-- Material shown follows --
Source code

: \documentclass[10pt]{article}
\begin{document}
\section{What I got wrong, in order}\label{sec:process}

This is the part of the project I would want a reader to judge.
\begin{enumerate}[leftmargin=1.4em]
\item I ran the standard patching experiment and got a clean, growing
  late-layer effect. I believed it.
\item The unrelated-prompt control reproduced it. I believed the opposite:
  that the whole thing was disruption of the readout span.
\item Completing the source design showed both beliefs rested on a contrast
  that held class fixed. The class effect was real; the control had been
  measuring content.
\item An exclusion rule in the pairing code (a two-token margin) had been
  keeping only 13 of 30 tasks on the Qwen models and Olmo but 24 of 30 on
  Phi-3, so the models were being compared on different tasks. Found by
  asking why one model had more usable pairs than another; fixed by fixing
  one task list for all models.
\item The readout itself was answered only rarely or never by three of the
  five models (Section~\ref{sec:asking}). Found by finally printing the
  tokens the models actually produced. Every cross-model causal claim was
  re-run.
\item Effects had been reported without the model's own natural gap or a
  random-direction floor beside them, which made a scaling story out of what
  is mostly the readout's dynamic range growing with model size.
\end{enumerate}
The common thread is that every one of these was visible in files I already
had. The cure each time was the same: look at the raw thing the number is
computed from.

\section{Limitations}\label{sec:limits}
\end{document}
-- Material shown concluded --
-- Material shown follows --
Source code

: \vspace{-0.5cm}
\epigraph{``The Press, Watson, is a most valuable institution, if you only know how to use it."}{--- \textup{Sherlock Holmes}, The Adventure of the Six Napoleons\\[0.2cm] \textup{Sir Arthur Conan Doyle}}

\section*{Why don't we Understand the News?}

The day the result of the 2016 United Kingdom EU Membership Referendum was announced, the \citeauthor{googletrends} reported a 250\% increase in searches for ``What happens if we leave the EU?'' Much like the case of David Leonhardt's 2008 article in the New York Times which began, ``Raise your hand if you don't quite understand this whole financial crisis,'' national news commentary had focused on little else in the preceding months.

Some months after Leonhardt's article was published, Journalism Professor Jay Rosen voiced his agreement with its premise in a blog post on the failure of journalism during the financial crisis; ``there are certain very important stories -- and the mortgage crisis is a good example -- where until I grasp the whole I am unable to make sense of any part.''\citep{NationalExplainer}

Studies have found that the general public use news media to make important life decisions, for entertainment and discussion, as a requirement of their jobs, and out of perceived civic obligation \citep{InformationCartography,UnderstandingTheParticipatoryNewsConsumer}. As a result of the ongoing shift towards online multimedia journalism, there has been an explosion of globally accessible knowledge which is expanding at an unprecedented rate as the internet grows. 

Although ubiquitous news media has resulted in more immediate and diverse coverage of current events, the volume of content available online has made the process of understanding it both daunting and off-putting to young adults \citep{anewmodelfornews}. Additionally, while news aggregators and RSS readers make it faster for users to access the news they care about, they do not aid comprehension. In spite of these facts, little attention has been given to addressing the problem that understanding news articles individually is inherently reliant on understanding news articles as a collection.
-- Material shown concluded --
▶ [Task directions]: Your task is to restate, word for word, only those lines above that fall between the line holding "late-layer effect. I believed it." and the line holding "margin) had been", inclusive.

▶ [Exercise solution]:
  late-layer effect. I believed it.
\item The unrelated-prompt control reproduced it. I believed the opposite:
  that the whole thing was disruption of the readout span.
\item Completing the source design showed both beliefs rested on a contrast
  that held class fixed. The class effect was real; the control had been
  measuring content.
\item An exclusion rule in the pairing code (a two-token margin) had been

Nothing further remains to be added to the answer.